Working with the Director of Infrastructure at the MOHSW, David Jallah, we recommended development of 48 new primary health clinics, 90 new health centers, and 2 hospitals built over the subsequent decade. The MOHSW then developed comprehensive National Infrastructure Standards and Guidelines to ensure that all facilities would be resilient, safe and high quality. 

This planning has prepared the MOHSW to build out the health infrastructure system. However, lack of capital delayed implementation and then was completely stymied by the Ebola outbreak, revealing that even more significant systems need to be developed. The MOHSW is now calling for five new regional hospitals, 10 county hospitals, 30 health centers, and 90 health clinics at a cost of $600 million—a seemingly ambitious scope. But this would constitute just 5% of the total amount pledged for post-Ebola recovery. The massive resource influx into West Africa by international donors provides momentous opportunity to build a strong and resilient health system. Long-term infrastructure is possible, cost-effective and imperative, and it will be transformative for nations crippled by shocks and dependent on relief funding.

One-to-one
What will Liberia look like in 5 years? Will it look like Haiti, with the only artifact of billions of dollars of aid the decaying shells of temporary tent hospitals? Or will Liberia be provided the funding to lead its own robust infrastructure strategy?

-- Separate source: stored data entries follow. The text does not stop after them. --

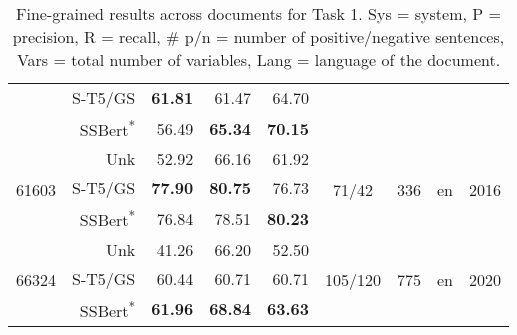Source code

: \documentclass[11pt]{article}
\begin{document}
\begin{table*}[]
\begin{tabular}{l|r|r|r|r|c|c|c|c}
     &    S-T5/GS & \textbf{61.81} & 61.47 & 64.70 &       &     &         &             \\
     &    SSBert\textsuperscript{*} & 56.49 & \textbf{65.34} & \textbf{70.15} &       &     &         &             \\
    \hline
    \multirow{3}{3em}{61603} &    Unk & 52.92 & 66.16 & 61.92 &      \multirow{3}{4em}{71/42} &    \multirow{3}{1em}{336} &        \multirow{3}{1em}{en} &            \multirow{3}{2em}{2016} \\
     &    S-T5/GS & \textbf{77.90} & \textbf{80.75} & 76.73 &       &     &         &             \\
     &    SSBert\textsuperscript{*} & 76.84 & 78.51 & \textbf{80.23} &       &     &         &             \\
    \hline
    \multirow{3}{3em}{66324} &    Unk & 41.26 & 66.20 & 52.50 &      \multirow{3}{4em}{105/120} &    \multirow{3}{1em}{775} &        \multirow{3}{1em}{en} &          \multirow{3}{2em}{2020} \\
     &    S-T5/GS & 60.44 & 60.71 & 60.71 &       &     &         &             \\
     &    SSBert\textsuperscript{*} & \textbf{61.96} & \textbf{68.84} & \textbf{63.63} &       &     &         &             \\
    \hline
    \end{tabular}
    \caption{Fine-grained results across documents for Task 1. Sys = system, P = precision, R = recall, \# p/n = number of positive/negative sentences, Vars = total number of variables, Lang = language of the document.}
    \label{tab:T1-AvgDoc}
\end{table*}
\end{document}
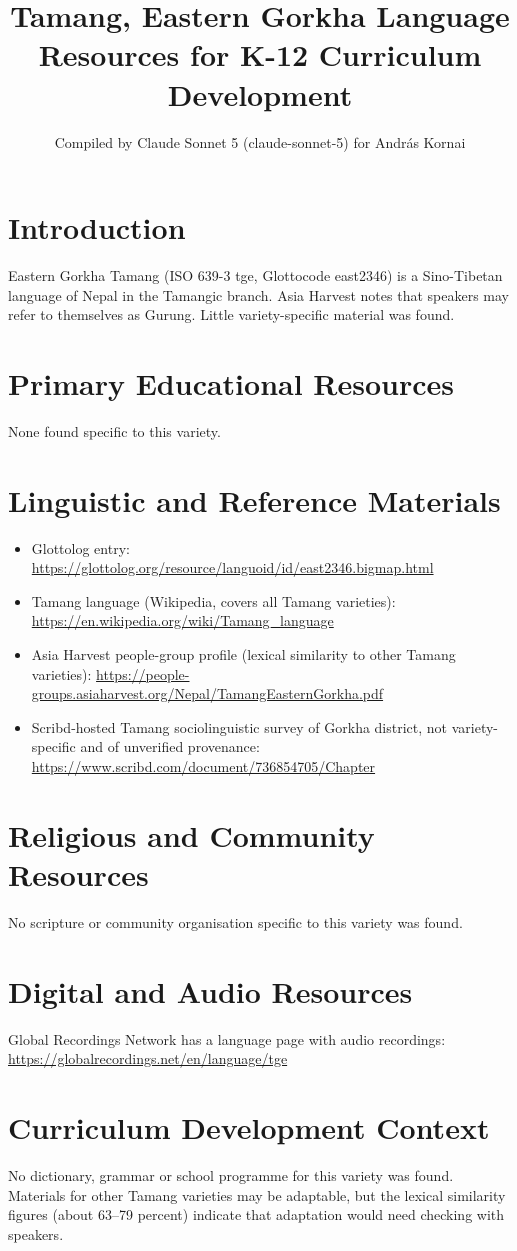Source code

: \documentclass[12pt]{article}
\title{Tamang, Eastern Gorkha Language Resources for K-12 Curriculum Development}
\author{Compiled by Claude Sonnet 5 (claude-sonnet-5) for Andr\'as Kornai}
\date{}
\begin{document}
\maketitle

\section{Introduction}
Eastern Gorkha Tamang (ISO 639-3 tge, Glottocode east2346) is a Sino-Tibetan language of Nepal in the Tamangic branch. Asia Harvest notes that speakers may refer to themselves as Gurung. Little variety-specific material was found.

\section{Primary Educational Resources}
None found specific to this variety.

\section{Linguistic and Reference Materials}
\begin{itemize}
\item Glottolog entry: \url{https://glottolog.org/resource/languoid/id/east2346.bigmap.html}
\item Tamang language (Wikipedia, covers all Tamang varieties): \url{https://en.wikipedia.org/wiki/Tamang_language}
\item Asia Harvest people-group profile (lexical similarity to other Tamang varieties): \url{https://people-groups.asiaharvest.org/Nepal/TamangEasternGorkha.pdf}
\item Scribd-hosted Tamang sociolinguistic survey of Gorkha district, not variety-specific and of unverified provenance: \url{https://www.scribd.com/document/736854705/Chapter}
\end{itemize}

\section{Religious and Community Resources}
No scripture or community organisation specific to this variety was found.

\section{Digital and Audio Resources}
Global Recordings Network has a language page with audio recordings: \url{https://globalrecordings.net/en/language/tge}

\section{Curriculum Development Context}
No dictionary, grammar or school programme for this variety was found. Materials for other Tamang varieties may be adaptable, but the lexical similarity figures (about 63--79 percent) indicate that adaptation would need checking with speakers.
\end{document}
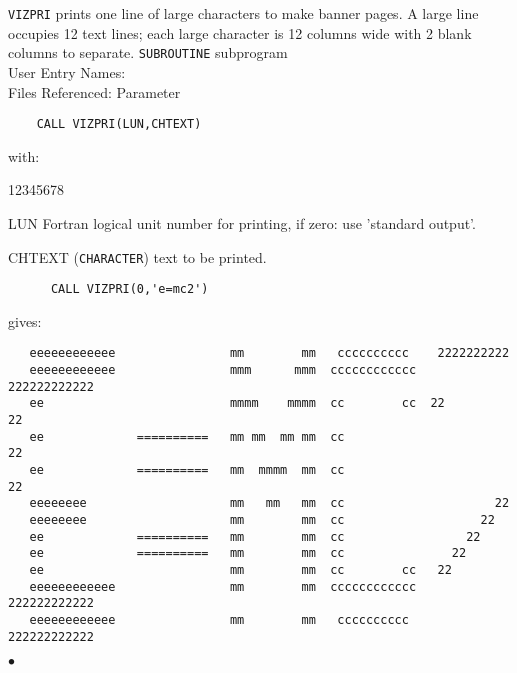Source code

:                          
                         
\Submitter{}                             
{\tt VIZPRI} prints one line of large characters to make banner pages.
A large line occupies 12 text lines;
each large character is 12 columns wide with 2 blank columns to separate.
\Structure
{\tt SUBROUTINE} subprogram \\
User Entry Names:  \\
Files Referenced: Parameter\\
\Usage
\begin{verbatim}
    CALL VIZPRI(LUN,CHTEXT)
\end{verbatim}
with:
\begin{DLtt}{12345678}
\item [LUN] Fortran logical unit number for printing,
            if zero: use 'standard output'.
\item [CHTEXT] ({\tt CHARACTER}) text to be printed.
\end{DLtt}
\Examples
\begin{verbatim}
      CALL VIZPRI(0,'e=mc2')
\end{verbatim}
gives:
{\footnotesize
\begin{verbatim}
   eeeeeeeeeeee                mm        mm   cccccccccc    2222222222
   eeeeeeeeeeee                mmm      mmm  cccccccccccc  222222222222
   ee                          mmmm    mmmm  cc        cc  22        22
   ee             ==========   mm mm  mm mm  cc                      22
   ee             ==========   mm  mmmm  mm  cc                      22
   eeeeeeee                    mm   mm   mm  cc                     22
   eeeeeeee                    mm        mm  cc                   22
   ee             ==========   mm        mm  cc                 22
   ee             ==========   mm        mm  cc               22
   ee                          mm        mm  cc        cc   22
   eeeeeeeeeeee                mm        mm  cccccccccccc  222222222222
   eeeeeeeeeeee                mm        mm   cccccccccc   222222222222
\end{verbatim}
}
$\bullet$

To balance investment in short- and long-term responses, the international community and local governments should call for a 1-for-1 program. For every dollar invested toward donor-led emergency response, a dollar must be invested into locally led long-term projects. For example, a field hospital for healthcare workers in Liberia who contracted Ebola cost $10 million dollars—it’s also a tent. In contrast, the Liberian Ministry of Health and Social Welfare has been waiting 5 years for the same $10 million of funding to construct a high-designed 150-bed children’s hospital that is shovel ready and desperately needed, and will last for generations. Rather than pin their merits against each other, a 1-for-1 approach would ensure that over-priced, time-sensitive but mandatory expenses are coupled with smart, strategic permanent investments.

We do need ample emergency response, but also the long-term foresight to identify and spend resources effectively in partnership with local governments, ensuring that what is built is high quality and will weather future outbreaks. We must make more efficient the massive collective investments of an empathetic but hasty aid infrastructure, and engender greater collaboration and shared vision between all parties involved in building.

In West Africa, we have nothing left to do but get started.